What you need to do: The line containing "### Proof of concept" marks the end: restate word for word every line from the first line of the entries below through that one.

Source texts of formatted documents
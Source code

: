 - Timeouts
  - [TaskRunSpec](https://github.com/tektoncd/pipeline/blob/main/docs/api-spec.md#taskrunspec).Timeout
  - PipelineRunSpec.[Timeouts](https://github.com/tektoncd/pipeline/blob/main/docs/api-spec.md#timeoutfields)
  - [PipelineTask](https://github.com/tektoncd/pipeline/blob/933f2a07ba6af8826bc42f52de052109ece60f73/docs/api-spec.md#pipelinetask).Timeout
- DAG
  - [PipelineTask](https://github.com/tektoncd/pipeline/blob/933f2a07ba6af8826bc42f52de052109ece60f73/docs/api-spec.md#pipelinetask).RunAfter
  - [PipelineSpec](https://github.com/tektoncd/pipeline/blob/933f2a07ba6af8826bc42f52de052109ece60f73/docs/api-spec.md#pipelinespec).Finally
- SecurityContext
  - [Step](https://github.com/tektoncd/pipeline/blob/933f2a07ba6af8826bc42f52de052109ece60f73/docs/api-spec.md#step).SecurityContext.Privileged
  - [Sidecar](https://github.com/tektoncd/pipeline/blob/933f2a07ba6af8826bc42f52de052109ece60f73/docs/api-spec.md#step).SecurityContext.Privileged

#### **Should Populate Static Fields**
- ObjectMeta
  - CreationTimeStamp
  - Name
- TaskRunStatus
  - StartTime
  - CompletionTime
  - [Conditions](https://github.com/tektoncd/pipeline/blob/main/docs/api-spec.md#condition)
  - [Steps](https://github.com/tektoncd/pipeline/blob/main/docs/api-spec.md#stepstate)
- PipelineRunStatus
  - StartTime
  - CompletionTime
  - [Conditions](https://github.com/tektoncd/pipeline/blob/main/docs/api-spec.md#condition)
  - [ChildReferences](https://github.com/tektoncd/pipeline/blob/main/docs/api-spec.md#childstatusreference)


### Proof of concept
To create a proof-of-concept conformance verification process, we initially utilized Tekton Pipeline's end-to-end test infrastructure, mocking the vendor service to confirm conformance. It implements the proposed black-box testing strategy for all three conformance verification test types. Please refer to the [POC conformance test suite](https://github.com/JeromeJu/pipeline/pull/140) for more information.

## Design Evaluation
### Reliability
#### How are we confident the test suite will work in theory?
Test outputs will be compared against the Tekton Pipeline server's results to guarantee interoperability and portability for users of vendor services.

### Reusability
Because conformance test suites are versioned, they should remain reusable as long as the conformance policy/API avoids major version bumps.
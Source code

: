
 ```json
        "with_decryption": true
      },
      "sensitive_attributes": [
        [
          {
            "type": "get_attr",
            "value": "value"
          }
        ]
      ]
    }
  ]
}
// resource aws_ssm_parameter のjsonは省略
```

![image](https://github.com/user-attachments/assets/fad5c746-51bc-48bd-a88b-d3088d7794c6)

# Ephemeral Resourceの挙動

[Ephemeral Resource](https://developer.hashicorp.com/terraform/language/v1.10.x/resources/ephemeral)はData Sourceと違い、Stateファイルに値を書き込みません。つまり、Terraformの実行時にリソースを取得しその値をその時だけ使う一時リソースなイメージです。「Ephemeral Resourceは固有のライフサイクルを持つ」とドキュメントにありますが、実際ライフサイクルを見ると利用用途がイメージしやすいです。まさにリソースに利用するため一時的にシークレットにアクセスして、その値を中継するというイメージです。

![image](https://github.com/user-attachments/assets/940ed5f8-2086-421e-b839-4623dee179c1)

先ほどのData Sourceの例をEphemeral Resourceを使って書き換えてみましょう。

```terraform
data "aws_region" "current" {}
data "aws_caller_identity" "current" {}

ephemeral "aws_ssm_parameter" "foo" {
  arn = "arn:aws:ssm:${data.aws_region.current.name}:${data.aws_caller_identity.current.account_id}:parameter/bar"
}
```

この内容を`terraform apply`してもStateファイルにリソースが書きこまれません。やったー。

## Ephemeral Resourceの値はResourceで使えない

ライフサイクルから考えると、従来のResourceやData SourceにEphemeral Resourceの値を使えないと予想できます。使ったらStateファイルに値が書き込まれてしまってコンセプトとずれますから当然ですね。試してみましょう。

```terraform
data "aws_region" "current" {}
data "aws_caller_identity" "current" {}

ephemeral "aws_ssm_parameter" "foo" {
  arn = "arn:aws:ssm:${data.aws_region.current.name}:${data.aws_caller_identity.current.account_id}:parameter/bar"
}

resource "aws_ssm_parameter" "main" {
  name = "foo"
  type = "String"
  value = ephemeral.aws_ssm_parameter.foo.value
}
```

Solution to the problem:
Source code

: - Timeouts
  - [TaskRunSpec](https://github.com/tektoncd/pipeline/blob/main/docs/api-spec.md#taskrunspec).Timeout
  - PipelineRunSpec.[Timeouts](https://github.com/tektoncd/pipeline/blob/main/docs/api-spec.md#timeoutfields)
  - [PipelineTask](https://github.com/tektoncd/pipeline/blob/933f2a07ba6af8826bc42f52de052109ece60f73/docs/api-spec.md#pipelinetask).Timeout
- DAG
  - [PipelineTask](https://github.com/tektoncd/pipeline/blob/933f2a07ba6af8826bc42f52de052109ece60f73/docs/api-spec.md#pipelinetask).RunAfter
  - [PipelineSpec](https://github.com/tektoncd/pipeline/blob/933f2a07ba6af8826bc42f52de052109ece60f73/docs/api-spec.md#pipelinespec).Finally
- SecurityContext
  - [Step](https://github.com/tektoncd/pipeline/blob/933f2a07ba6af8826bc42f52de052109ece60f73/docs/api-spec.md#step).SecurityContext.Privileged
  - [Sidecar](https://github.com/tektoncd/pipeline/blob/933f2a07ba6af8826bc42f52de052109ece60f73/docs/api-spec.md#step).SecurityContext.Privileged

#### **Should Populate Static Fields**
- ObjectMeta
  - CreationTimeStamp
  - Name
- TaskRunStatus
  - StartTime
  - CompletionTime
  - [Conditions](https://github.com/tektoncd/pipeline/blob/main/docs/api-spec.md#condition)
  - [Steps](https://github.com/tektoncd/pipeline/blob/main/docs/api-spec.md#stepstate)
- PipelineRunStatus
  - StartTime
  - CompletionTime
  - [Conditions](https://github.com/tektoncd/pipeline/blob/main/docs/api-spec.md#condition)
  - [ChildReferences](https://github.com/tektoncd/pipeline/blob/main/docs/api-spec.md#childstatusreference)


### Proof of concept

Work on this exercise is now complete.